▶ EXERCISE INSTRUCTIONS:
Starting at the line that contains "trabajar. Decidí enfocarme" in the listing below, write out every line word for word until you have written the line that contains "de Okticket en México.".

▶ THE INPUT:
--------------------------------------------------

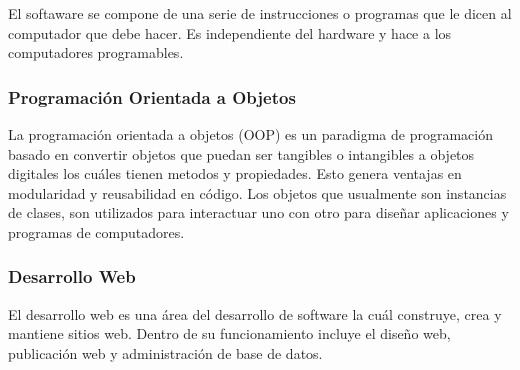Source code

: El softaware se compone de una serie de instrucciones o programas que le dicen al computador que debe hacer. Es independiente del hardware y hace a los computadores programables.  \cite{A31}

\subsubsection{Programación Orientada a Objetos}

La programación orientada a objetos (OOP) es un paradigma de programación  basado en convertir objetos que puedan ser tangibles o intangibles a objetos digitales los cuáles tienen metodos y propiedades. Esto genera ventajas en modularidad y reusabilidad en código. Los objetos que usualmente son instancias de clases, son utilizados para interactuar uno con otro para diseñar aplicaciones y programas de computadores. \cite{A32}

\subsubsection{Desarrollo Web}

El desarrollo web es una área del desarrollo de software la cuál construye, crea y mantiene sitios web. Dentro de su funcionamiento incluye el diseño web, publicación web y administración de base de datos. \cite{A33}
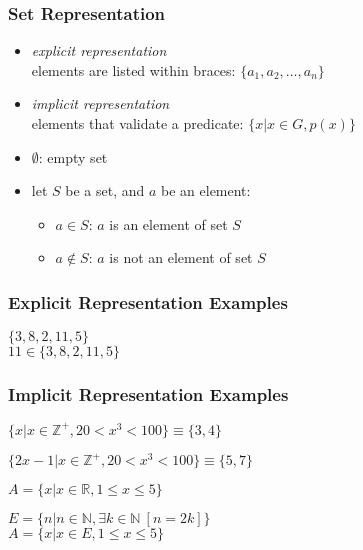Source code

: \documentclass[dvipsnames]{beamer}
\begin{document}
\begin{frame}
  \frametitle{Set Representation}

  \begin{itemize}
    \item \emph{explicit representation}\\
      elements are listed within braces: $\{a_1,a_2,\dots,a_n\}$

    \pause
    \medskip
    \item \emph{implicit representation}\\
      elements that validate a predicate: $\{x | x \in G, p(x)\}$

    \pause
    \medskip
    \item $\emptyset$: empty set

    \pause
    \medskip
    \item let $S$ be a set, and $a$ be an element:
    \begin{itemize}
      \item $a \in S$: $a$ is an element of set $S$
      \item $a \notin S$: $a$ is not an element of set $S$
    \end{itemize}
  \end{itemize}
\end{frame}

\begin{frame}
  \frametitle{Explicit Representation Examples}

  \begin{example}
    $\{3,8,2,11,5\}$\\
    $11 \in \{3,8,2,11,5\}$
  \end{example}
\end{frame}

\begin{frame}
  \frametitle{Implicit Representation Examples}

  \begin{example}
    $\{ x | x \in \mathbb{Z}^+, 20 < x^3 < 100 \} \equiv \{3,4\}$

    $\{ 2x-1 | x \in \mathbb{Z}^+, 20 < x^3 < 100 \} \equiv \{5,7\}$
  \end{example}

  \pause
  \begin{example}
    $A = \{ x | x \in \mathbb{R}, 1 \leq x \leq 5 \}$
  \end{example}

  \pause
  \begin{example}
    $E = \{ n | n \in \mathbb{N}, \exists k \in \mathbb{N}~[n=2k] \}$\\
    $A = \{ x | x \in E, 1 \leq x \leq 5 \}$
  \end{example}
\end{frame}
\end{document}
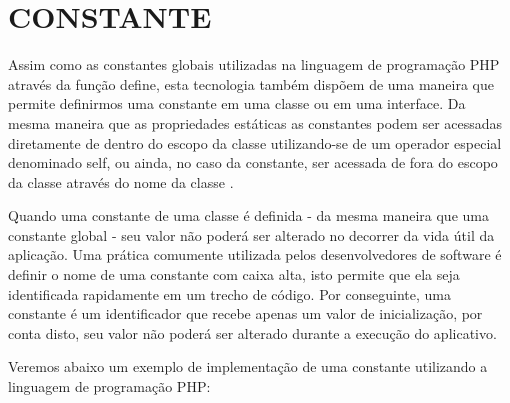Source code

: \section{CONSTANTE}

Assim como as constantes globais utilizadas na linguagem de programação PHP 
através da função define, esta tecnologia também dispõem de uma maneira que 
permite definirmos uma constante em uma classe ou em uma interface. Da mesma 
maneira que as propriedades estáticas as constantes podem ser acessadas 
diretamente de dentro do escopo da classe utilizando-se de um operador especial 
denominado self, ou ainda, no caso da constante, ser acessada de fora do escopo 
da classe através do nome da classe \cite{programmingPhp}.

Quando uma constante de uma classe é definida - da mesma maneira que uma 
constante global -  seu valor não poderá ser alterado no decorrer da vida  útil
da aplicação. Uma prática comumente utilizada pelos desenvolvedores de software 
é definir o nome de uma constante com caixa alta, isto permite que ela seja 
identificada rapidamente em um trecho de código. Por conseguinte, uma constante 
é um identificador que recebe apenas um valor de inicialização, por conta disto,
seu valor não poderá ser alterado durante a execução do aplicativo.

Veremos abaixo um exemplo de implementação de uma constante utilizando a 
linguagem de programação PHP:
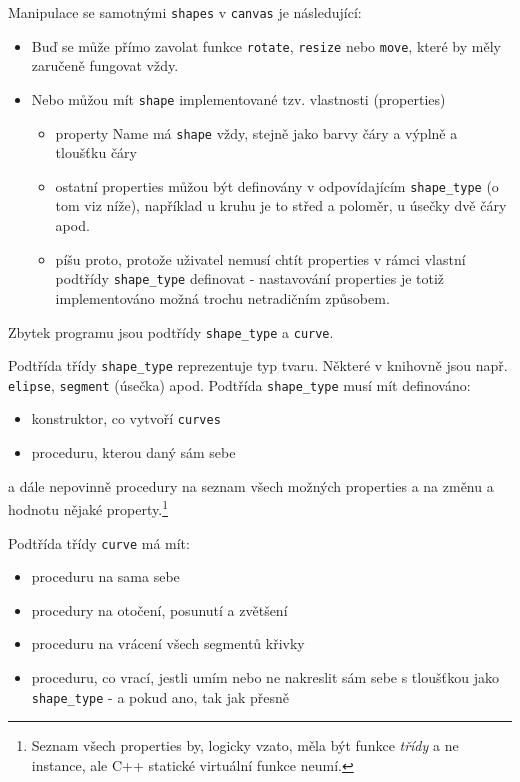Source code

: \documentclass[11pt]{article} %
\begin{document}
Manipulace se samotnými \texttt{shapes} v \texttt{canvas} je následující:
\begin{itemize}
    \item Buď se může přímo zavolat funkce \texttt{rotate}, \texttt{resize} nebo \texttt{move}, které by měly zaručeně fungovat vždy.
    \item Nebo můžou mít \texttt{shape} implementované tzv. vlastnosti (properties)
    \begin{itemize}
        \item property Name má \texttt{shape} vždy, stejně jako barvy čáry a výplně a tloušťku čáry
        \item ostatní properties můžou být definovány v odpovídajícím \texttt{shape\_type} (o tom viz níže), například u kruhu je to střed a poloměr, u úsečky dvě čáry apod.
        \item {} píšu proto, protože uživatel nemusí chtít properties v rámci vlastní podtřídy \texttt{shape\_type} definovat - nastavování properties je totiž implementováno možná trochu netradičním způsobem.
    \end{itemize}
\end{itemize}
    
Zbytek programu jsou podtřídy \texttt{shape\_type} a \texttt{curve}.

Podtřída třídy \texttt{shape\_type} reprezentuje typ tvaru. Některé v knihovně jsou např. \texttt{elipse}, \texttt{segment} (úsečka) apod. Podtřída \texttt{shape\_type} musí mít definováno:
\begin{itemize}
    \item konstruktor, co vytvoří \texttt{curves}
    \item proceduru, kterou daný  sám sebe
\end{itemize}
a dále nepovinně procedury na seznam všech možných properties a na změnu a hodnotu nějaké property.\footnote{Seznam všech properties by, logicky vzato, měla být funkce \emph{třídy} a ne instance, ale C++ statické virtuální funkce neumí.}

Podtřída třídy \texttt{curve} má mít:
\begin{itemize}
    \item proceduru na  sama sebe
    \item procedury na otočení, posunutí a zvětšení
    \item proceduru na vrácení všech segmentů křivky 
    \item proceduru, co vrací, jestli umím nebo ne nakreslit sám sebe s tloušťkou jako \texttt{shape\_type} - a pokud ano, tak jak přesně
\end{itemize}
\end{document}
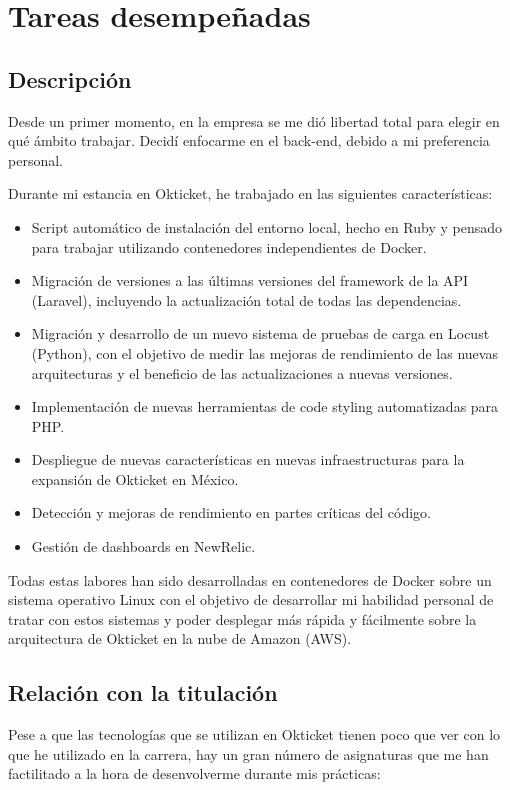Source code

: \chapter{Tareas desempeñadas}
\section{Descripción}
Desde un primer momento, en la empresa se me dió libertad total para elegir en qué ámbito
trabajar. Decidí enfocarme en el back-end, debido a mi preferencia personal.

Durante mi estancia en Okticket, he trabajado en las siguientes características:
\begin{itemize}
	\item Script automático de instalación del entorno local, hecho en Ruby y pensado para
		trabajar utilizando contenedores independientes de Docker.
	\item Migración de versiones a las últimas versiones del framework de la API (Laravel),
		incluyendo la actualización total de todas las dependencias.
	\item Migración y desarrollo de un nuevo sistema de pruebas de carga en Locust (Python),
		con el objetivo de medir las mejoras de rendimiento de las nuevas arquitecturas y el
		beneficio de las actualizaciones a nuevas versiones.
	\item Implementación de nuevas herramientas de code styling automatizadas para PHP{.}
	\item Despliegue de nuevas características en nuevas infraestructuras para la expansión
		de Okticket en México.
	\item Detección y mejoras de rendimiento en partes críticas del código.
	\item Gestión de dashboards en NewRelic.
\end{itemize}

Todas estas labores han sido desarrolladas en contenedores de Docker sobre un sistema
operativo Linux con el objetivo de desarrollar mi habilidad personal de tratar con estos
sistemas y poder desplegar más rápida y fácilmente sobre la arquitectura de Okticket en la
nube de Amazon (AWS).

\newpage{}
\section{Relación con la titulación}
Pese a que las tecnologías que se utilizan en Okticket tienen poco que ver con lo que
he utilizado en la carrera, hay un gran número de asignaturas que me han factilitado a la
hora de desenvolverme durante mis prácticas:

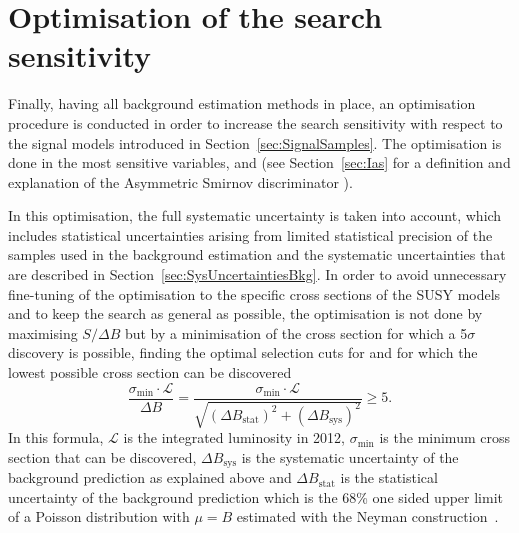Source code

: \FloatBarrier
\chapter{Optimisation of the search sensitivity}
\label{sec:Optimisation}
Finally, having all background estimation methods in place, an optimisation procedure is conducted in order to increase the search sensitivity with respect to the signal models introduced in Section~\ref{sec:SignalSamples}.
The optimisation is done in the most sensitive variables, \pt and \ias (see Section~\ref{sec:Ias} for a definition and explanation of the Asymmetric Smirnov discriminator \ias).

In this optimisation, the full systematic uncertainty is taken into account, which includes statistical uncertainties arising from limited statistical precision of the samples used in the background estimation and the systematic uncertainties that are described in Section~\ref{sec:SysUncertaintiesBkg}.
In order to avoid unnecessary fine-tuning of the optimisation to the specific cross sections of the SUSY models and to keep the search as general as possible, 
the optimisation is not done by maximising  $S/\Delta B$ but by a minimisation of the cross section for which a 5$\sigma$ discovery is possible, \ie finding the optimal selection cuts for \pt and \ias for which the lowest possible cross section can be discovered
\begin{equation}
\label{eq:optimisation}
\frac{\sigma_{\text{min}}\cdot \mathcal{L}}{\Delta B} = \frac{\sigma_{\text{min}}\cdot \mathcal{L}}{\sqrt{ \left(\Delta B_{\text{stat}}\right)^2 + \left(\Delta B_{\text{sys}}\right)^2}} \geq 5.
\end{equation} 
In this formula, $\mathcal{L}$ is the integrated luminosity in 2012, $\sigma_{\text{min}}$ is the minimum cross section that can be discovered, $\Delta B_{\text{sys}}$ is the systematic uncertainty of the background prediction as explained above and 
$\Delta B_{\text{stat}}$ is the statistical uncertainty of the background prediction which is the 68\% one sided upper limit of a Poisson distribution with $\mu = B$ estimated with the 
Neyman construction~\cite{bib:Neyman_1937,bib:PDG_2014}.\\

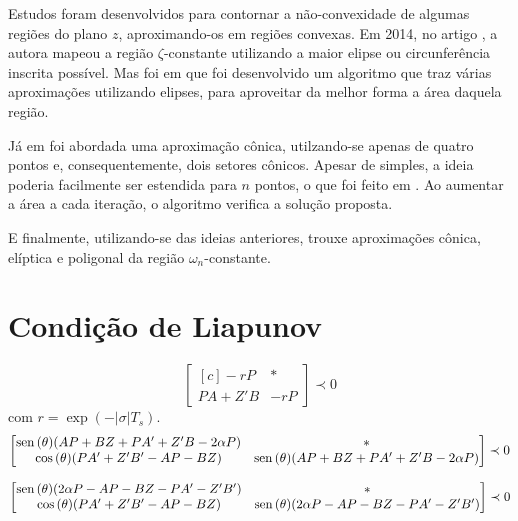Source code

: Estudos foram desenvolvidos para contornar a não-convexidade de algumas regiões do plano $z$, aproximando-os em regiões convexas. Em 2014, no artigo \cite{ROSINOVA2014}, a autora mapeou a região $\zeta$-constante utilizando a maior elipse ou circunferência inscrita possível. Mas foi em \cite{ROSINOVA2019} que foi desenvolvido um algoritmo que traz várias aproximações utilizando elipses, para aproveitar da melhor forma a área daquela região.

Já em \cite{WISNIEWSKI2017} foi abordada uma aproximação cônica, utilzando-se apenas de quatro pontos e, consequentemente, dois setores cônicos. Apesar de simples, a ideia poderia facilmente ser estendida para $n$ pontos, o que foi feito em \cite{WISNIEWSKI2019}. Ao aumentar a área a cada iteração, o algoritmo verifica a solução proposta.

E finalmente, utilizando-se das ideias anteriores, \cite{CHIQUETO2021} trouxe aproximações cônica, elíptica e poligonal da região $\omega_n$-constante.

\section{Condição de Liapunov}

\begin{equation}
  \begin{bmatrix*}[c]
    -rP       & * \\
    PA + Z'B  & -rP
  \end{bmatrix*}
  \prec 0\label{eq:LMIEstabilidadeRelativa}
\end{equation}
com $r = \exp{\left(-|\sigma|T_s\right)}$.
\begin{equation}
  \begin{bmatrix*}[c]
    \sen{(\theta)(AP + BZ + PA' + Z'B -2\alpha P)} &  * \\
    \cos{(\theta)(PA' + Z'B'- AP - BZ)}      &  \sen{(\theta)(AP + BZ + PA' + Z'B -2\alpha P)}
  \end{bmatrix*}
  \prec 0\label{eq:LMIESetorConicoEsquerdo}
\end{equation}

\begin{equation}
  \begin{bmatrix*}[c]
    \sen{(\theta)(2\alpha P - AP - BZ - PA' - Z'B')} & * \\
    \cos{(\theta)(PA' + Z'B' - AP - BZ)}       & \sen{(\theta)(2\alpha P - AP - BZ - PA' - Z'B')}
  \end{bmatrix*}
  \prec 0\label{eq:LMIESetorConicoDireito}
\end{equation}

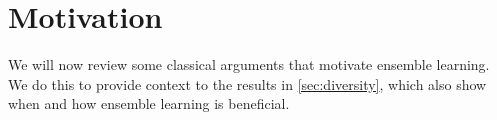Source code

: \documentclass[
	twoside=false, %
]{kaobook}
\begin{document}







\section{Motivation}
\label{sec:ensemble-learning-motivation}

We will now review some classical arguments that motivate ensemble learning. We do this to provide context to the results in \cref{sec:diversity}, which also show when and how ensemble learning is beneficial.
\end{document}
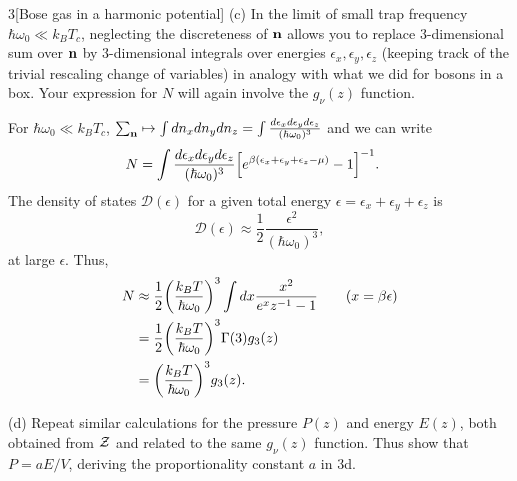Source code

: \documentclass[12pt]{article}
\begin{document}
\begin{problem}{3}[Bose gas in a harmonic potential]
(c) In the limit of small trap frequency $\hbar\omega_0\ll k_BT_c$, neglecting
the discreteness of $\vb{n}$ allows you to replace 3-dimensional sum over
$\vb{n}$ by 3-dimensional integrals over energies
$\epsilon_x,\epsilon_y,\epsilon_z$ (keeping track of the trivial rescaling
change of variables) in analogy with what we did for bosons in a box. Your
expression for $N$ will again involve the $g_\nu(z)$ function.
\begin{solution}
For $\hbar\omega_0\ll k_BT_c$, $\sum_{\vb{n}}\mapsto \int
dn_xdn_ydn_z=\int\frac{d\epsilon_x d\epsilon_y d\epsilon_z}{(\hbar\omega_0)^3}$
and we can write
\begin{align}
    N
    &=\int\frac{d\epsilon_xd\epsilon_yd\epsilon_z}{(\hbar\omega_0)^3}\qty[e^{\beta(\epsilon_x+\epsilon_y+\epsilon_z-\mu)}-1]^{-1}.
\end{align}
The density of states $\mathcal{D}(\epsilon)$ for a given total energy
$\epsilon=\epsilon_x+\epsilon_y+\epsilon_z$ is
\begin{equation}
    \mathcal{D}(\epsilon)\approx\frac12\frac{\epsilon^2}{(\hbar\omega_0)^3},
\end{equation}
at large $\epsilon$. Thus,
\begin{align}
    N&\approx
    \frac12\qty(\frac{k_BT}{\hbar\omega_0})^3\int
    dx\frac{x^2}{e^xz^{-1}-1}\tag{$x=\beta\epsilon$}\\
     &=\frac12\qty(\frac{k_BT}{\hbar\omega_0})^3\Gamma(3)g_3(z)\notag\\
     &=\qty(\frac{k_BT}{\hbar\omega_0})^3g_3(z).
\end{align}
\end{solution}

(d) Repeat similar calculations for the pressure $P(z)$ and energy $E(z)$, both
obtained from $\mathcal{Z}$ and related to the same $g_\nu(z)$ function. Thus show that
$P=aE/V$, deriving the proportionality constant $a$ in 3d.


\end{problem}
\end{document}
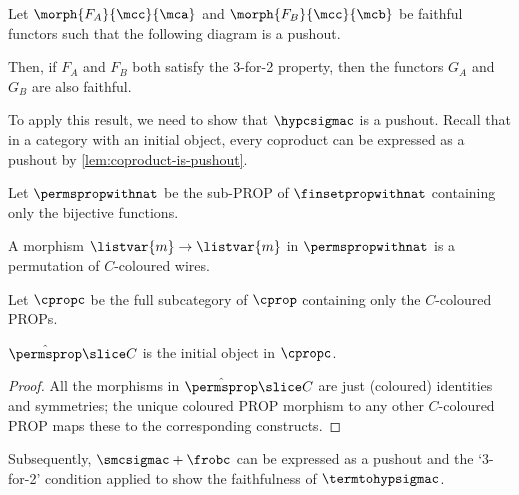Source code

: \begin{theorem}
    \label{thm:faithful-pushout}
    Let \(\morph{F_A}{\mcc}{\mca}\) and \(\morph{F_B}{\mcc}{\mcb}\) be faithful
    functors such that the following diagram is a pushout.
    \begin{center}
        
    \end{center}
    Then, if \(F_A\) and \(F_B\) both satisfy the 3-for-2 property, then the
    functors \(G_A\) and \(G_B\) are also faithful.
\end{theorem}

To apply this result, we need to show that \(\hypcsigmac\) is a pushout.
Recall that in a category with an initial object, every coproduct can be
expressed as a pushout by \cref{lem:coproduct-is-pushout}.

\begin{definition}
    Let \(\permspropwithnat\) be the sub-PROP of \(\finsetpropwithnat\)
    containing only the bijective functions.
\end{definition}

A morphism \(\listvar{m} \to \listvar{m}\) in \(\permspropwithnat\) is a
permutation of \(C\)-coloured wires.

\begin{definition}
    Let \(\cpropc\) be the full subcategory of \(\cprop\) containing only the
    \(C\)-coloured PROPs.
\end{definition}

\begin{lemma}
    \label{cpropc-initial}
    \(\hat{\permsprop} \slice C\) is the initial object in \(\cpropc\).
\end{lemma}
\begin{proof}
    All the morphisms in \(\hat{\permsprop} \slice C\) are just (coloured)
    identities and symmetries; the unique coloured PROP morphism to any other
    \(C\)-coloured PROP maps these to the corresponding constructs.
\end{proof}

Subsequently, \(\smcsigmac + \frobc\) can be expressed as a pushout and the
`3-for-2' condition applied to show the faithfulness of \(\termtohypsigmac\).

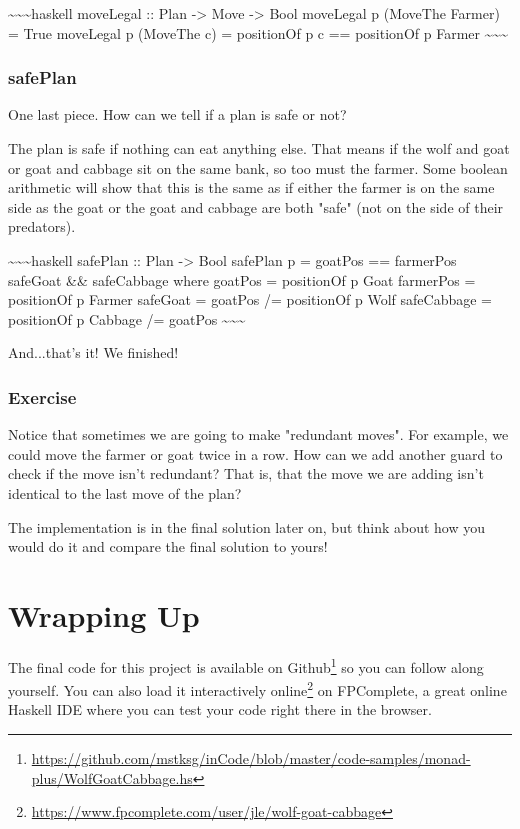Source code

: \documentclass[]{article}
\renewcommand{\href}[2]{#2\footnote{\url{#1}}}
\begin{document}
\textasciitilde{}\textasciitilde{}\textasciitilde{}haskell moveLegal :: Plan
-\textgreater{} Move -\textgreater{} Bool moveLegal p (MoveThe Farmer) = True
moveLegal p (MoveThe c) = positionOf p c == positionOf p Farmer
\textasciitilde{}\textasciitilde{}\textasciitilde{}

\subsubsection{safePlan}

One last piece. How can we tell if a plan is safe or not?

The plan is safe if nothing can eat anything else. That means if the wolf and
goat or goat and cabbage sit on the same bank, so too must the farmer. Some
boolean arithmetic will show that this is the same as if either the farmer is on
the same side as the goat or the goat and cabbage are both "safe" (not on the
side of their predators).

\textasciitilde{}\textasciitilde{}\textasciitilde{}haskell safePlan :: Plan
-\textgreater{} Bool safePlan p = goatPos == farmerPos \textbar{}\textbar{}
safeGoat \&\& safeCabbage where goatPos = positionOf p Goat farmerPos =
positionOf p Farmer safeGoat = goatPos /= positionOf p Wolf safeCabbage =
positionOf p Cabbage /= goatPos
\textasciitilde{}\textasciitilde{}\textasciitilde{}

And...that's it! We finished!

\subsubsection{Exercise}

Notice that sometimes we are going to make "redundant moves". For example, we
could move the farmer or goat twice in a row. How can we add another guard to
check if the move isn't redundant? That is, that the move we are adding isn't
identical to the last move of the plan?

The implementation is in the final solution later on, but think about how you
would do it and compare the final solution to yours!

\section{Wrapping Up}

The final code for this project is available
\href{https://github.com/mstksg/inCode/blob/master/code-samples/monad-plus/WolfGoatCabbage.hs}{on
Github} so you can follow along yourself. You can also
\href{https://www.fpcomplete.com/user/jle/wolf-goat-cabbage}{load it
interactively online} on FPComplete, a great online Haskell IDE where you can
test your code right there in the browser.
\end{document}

--------------------------------------------------

▶ RESPONSE TO THE TASK:
trabajar. Decidí enfocarme en el back-end, debido a mi preferencia personal.

Durante mi estancia en Okticket, he trabajado en las siguientes características:
\begin{itemize}
	\item Script automático de instalación del entorno local, hecho en Ruby y pensado para
		trabajar utilizando contenedores independientes de Docker.
	\item Migración de versiones a las últimas versiones del framework de la API (Laravel),
		incluyendo la actualización total de todas las dependencias.
	\item Migración y desarrollo de un nuevo sistema de pruebas de carga en Locust (Python),
		con el objetivo de medir las mejoras de rendimiento de las nuevas arquitecturas y el
		beneficio de las actualizaciones a nuevas versiones.
	\item Implementación de nuevas herramientas de code styling automatizadas para PHP{.}
	\item Despliegue de nuevas características en nuevas infraestructuras para la expansión
		de Okticket en México.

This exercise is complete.